Provided records.
------

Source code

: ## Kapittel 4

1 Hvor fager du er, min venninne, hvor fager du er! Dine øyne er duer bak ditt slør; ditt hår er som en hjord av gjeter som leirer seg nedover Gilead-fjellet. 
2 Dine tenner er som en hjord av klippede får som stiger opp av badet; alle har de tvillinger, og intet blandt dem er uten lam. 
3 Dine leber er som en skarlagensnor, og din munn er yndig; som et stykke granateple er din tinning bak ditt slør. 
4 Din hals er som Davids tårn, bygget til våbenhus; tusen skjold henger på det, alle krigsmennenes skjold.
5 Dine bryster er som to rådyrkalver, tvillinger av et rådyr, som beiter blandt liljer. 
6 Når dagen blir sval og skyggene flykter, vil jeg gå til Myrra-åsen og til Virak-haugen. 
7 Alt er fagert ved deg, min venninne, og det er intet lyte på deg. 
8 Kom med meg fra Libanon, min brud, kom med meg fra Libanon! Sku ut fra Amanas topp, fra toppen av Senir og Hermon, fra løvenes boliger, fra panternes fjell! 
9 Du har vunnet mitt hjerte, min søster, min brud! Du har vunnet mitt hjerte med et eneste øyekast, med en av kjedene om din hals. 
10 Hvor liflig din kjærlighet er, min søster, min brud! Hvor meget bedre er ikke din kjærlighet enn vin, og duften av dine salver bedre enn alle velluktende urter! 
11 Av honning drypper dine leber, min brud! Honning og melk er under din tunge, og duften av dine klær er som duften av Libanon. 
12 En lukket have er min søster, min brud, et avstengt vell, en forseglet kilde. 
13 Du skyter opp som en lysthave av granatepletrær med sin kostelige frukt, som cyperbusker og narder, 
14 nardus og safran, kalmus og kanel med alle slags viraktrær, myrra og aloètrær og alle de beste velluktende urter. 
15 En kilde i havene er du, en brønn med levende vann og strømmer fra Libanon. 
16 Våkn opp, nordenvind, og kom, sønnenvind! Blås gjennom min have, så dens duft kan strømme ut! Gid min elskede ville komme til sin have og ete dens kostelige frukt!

------

Work instructions.
In full and without error, retype the entries above.

Exercise answer.
Source code

: ## Kapittel 4

1 Hvor fager du er, min venninne, hvor fager du er! Dine øyne er duer bak ditt slør; ditt hår er som en hjord av gjeter som leirer seg nedover Gilead-fjellet. 
2 Dine tenner er som en hjord av klippede får som stiger opp av badet; alle har de tvillinger, og intet blandt dem er uten lam. 
3 Dine leber er som en skarlagensnor, og din munn er yndig; som et stykke granateple er din tinning bak ditt slør. 
4 Din hals er som Davids tårn, bygget til våbenhus; tusen skjold henger på det, alle krigsmennenes skjold.
5 Dine bryster er som to rådyrkalver, tvillinger av et rådyr, som beiter blandt liljer. 
6 Når dagen blir sval og skyggene flykter, vil jeg gå til Myrra-åsen og til Virak-haugen. 
7 Alt er fagert ved deg, min venninne, og det er intet lyte på deg. 
8 Kom med meg fra Libanon, min brud, kom med meg fra Libanon! Sku ut fra Amanas topp, fra toppen av Senir og Hermon, fra løvenes boliger, fra panternes fjell! 
9 Du har vunnet mitt hjerte, min søster, min brud! Du har vunnet mitt hjerte med et eneste øyekast, med en av kjedene om din hals. 
10 Hvor liflig din kjærlighet er, min søster, min brud! Hvor meget bedre er ikke din kjærlighet enn vin, og duften av dine salver bedre enn alle velluktende urter! 
11 Av honning drypper dine leber, min brud! Honning og melk er under din tunge, og duften av dine klær er som duften av Libanon. 
12 En lukket have er min søster, min brud, et avstengt vell, en forseglet kilde. 
13 Du skyter opp som en lysthave av granatepletrær med sin kostelige frukt, som cyperbusker og narder, 
14 nardus og safran, kalmus og kanel med alle slags viraktrær, myrra og aloètrær og alle de beste velluktende urter. 
15 En kilde i havene er du, en brønn med levende vann og strømmer fra Libanon. 
16 Våkn opp, nordenvind, og kom, sønnenvind! Blås gjennom min have, så dens duft kan strømme ut! Gid min elskede ville komme til sin have og ete dens kostelige frukt!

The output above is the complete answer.